(EXTRACTED INFORMATION)
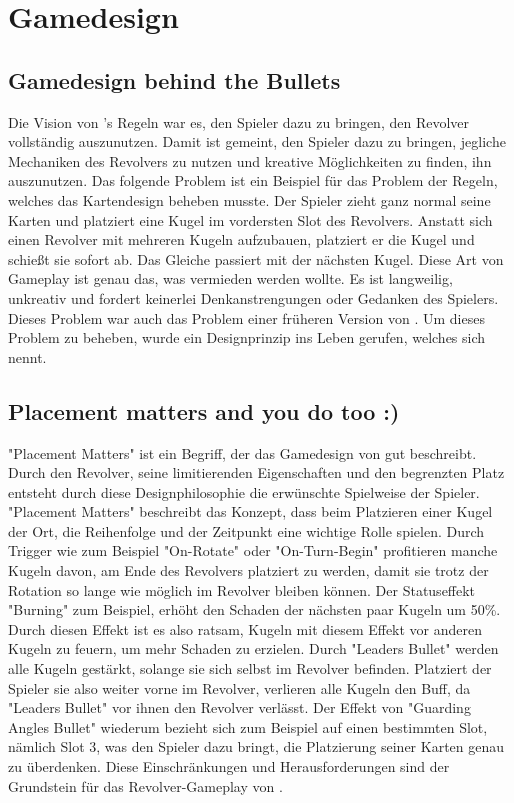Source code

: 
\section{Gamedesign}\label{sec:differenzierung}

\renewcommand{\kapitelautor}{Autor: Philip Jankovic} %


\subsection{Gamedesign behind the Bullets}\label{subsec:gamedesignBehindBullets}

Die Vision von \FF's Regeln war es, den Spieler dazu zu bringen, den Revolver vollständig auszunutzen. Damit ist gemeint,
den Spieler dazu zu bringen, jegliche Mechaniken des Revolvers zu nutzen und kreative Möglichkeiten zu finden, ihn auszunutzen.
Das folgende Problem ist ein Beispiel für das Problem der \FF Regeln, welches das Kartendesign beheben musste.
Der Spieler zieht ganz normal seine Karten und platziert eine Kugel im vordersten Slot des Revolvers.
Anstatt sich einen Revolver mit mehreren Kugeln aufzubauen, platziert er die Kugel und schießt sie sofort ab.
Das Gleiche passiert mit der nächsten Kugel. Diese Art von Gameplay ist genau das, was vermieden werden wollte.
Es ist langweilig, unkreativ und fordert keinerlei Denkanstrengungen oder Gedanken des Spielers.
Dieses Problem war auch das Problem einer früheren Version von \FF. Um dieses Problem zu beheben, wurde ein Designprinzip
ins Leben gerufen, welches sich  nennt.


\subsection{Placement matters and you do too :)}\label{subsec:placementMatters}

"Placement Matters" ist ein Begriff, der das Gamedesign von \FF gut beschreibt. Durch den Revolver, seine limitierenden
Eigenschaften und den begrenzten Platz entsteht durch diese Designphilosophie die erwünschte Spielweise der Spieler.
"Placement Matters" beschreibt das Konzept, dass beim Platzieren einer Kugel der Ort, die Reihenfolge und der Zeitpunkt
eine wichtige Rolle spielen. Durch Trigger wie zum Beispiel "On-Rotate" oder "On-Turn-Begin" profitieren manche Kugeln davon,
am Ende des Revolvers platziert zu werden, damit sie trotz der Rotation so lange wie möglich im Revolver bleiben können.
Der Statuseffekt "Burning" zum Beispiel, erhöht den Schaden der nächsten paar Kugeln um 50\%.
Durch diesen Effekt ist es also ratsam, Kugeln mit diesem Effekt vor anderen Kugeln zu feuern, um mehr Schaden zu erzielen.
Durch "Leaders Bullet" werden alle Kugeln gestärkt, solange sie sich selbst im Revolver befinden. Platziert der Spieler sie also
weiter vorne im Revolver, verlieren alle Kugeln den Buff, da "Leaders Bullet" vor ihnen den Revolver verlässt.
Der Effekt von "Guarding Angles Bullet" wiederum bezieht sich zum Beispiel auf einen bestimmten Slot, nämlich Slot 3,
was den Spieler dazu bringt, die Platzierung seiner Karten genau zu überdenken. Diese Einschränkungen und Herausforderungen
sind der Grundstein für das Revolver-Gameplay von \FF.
(End EXTRACTED INFORMATION)
▶ _PROBLEM TO SOLVE_
A word-for-word copy of the lines from the one with "Durch diesen Effekt" through the end of the listing is what should be returned.

▶ _OUTPUT OF THE EXERCISE_
Durch diesen Effekt ist es also ratsam, Kugeln mit diesem Effekt vor anderen Kugeln zu feuern, um mehr Schaden zu erzielen.
Durch "Leaders Bullet" werden alle Kugeln gestärkt, solange sie sich selbst im Revolver befinden. Platziert der Spieler sie also
weiter vorne im Revolver, verlieren alle Kugeln den Buff, da "Leaders Bullet" vor ihnen den Revolver verlässt.
Der Effekt von "Guarding Angles Bullet" wiederum bezieht sich zum Beispiel auf einen bestimmten Slot, nämlich Slot 3,
was den Spieler dazu bringt, die Platzierung seiner Karten genau zu überdenken. Diese Einschränkungen und Herausforderungen
sind der Grundstein für das Revolver-Gameplay von \FF.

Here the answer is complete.